Using taxonomies and ontologies to extract knowledge from text.
Domain Taxonomies can play a crucial role in many automated Machine Learning tasks. However, in one Study research showed that over 34% of concepts in a taxonomy can remain undetected (false negatives) if a taxonomy is only created manually. Augmenting the taxonomy design process with inductive statistical vectorspace techniques is likely to lead to significantly improved results.
Backtracking, creating domain knowledge representations such as taxonomies is seen as a crucial aspect of many machine learning tasks. They help us delineate and detect topics in text which in turn allow us to “reason about other things about those things” surfacing trends and outliers that can lead to new insights and knowledge. In some cases their everyday application has epistemological significance – how we come to know things.
Taxonomies are one such example, hierarchical ‘is a’ or ‘part of’ relations (semantic similarity) between things. A geoscience example would be ‘oolite’ as a ‘child’ of ‘limestone’. Or spatially, an Oil & Gas prospect occurring within a Geological Basin. This allows simple inference by machines reading text, so machines understand if the word ‘oolite’ is encountered then it must be true that ‘limestone’ is also being discussed in that sentence, as an oolite ‘is a’ limestone (according to the knowledge representation given). From the specific to the general.
Where the same term has more than one meaning (e.g. well, play, source) disambiguation (rules based and Machine Learning) techniques can be applied and designed into the knowledge representation. This can mitigate false positives. These concepts have implications for Information Retrieval and Text Analytics.
Broader semantic relatedness associations can also be modelled such as ‘dunes’ <formedIn> ‘desert’. These structured relations may not always be true unless other conditions are met, so reasoning can be more complex as we move from simple hierarchical taxonomies to network-like ontologies or associations, as ‘we codify what we know’.
These ‘rule based’ linguistic methods can also be used as an aid for document, topic, sentence classification and question/answering. This contrasts with supervised statistical classification methods where typically examples of each class are given and ‘clues’ (informative features) are deductively derived from the examples through statistical methods. In unsupervised machine learning, clusters may inductively lead to the definition of the classes themselves as a form of exploratory data analysis. All techniques have their benefits and drawbacks depending on the task in hand.
Hybrid statistic-linguistic methods are attractive due to sparse training sets and recognition of the significant knowledge we already have in certain scientific models that can improve machine learning for narrow tasks.
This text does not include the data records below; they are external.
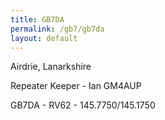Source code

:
 ```yaml
---
title: GB7DA
permalink: /gb7/gb7da
layout: default
---
```


Airdrie, Lanarkshire

Repeater Keeper - Ian GM4AUP

GB7DA - RV62 - 145.7750/145.1750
When designing taxonomies as an aid for specific automated machine learning tasks (rather than simply for manual human based library indexing), there are common mistakes evidenced in the Literature. The most common is for ‘experts’ to describe terms or classes of terms, without forensic consideration for how they are actually described within texts – their ‘everyday parlance’.
In one published Study using 13,000 documents and 334 terms from an industry taxonomy, vectorspace techniques were used to show that 34% of relevant ‘mentions’ were not being detected (false negatives) by automatically applying that industry taxonomy to text in documents and reports. As Korzybski remarked “The map is not the territory”.
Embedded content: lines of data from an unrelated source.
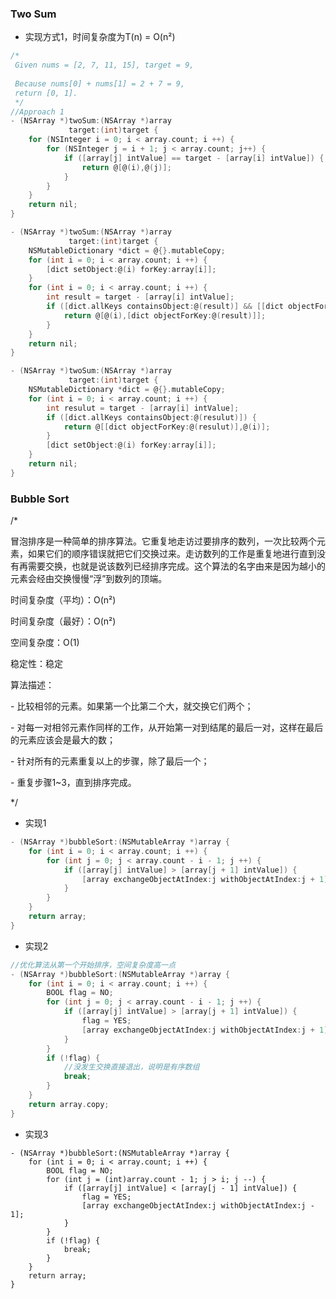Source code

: ### Two Sum

- 实现方式1，时间复杂度为T(n) = O(n²)

```objective-c
/*
 Given nums = [2, 7, 11, 15], target = 9,
 
 Because nums[0] + nums[1] = 2 + 7 = 9,
 return [0, 1].
 */
//Approach 1
- (NSArray *)twoSum:(NSArray *)array
             target:(int)target {
    for (NSInteger i = 0; i < array.count; i ++) {
        for (NSInteger j = i + 1; j < array.count; j++) {
            if ([array[j] intValue] == target - [array[i] intValue]) {
                return @[@(i),@(j)];
            }
        }
    }
    return nil;
}
```

```objective-c
- (NSArray *)twoSum:(NSArray *)array
             target:(int)target {
    NSMutableDictionary *dict = @{}.mutableCopy;
    for (int i = 0; i < array.count; i ++) {
        [dict setObject:@(i) forKey:array[i]];
    }
    for (int i = 0; i < array.count; i ++) {
        int result = target - [array[i] intValue];
        if ([dict.allKeys containsObject:@(result)] && [[dict objectForKey:@(result)] intValue] != i) {
            return @[@(i),[dict objectForKey:@(result)]];
        }
    }
    return nil;
}
```

```objective-c
- (NSArray *)twoSum:(NSArray *)array
             target:(int)target {
    NSMutableDictionary *dict = @{}.mutableCopy;
    for (int i = 0; i < array.count; i ++) {
        int resulut = target - [array[i] intValue];
        if ([dict.allKeys containsObject:@(resulut)]) {
            return @[[dict objectForKey:@(resulut)],@(i)];
        }
        [dict setObject:@(i) forKey:array[i]];
    }
    return nil;
}
```

### Bubble Sort

/*

 冒泡排序是一种简单的排序算法。它重复地走访过要排序的数列，一次比较两个元素，如果它们的顺序错误就把它们交换过来。走访数列的工作是重复地进行直到没有再需要交换，也就是说该数列已经排序完成。这个算法的名字由来是因为越小的元素会经由交换慢慢“浮”到数列的顶端。

  时间复杂度（平均）：O(n²)

 时间复杂度（最好）：O(n²)

 空间复杂度：O(1)

 稳定性：稳定

 

 算法描述：

 \- 比较相邻的元素。如果第一个比第二个大，就交换它们两个；

 \- 对每一对相邻元素作同样的工作，从开始第一对到结尾的最后一对，这样在最后的元素应该会是最大的数；

 \- 针对所有的元素重复以上的步骤，除了最后一个；

 \- 重复步骤1~3，直到排序完成。

 */

- 实现1

```objective-c
- (NSArray *)bubbleSort:(NSMutableArray *)array {
    for (int i = 0; i < array.count; i ++) {
        for (int j = 0; j < array.count - i - 1; j ++) {
            if ([array[j] intValue] > [array[j + 1] intValue]) {
                [array exchangeObjectAtIndex:j withObjectAtIndex:j + 1];
            }
        }
    }
    return array;
}
```

- 实现2

```objective-c
//优化算法从第一个开始排序，空间复杂度高一点
- (NSArray *)bubbleSort:(NSMutableArray *)array {
    for (int i = 0; i < array.count; i ++) {
        BOOL flag = NO;
        for (int j = 0; j < array.count - i - 1; j ++) {
            if ([array[j] intValue] > [array[j + 1] intValue]) {
                flag = YES;
                [array exchangeObjectAtIndex:j withObjectAtIndex:j + 1];
            }
        }
        if (!flag) {
            //没发生交换直接退出，说明是有序数组
            break;
        }
    }
    return array.copy;
}
```

- 实现3

```
- (NSArray *)bubbleSort:(NSMutableArray *)array {
    for (int i = 0; i < array.count; i ++) {
        BOOL flag = NO;
        for (int j = (int)array.count - 1; j > i; j --) {
            if ([array[j] intValue] < [array[j - 1] intValue]) {
                flag = YES;
                [array exchangeObjectAtIndex:j withObjectAtIndex:j - 1];
            }
        }
        if (!flag) {
            break;
        }
    }
    return array;
}
```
Vectorspace techniques can be useful, exploiting complex co-occurrence patterns in text and cosine similarity to determine relations and synonyms. This can be used to build data driven associative networks with wide coverage, the results of which can be stored in Graph like structured and repositories. However, determining universal similarity cut-offs for true synonyms/domain taxonomy creation is not straightforward and is unlikely to be possible, although it is an area of active and ongoing research. For example, in an unpublished study I conducted using 6,000 Geoscience journal articles it was found that the most similar term to ‘Jurassic’ was ‘Cretaceous’. They are related terms but not synonyms or even broader/narrower terms (using Thesauri terminology). Pure statistical methods have their own limitations.
This all points to a ‘best of both worlds’ approach. Manual modelling of human knowledge – taxonomies for automatic inference for the task in hand, combined with various data driven statistical methods that exploit patterns within texts.
A form of ‘model based machine learning’.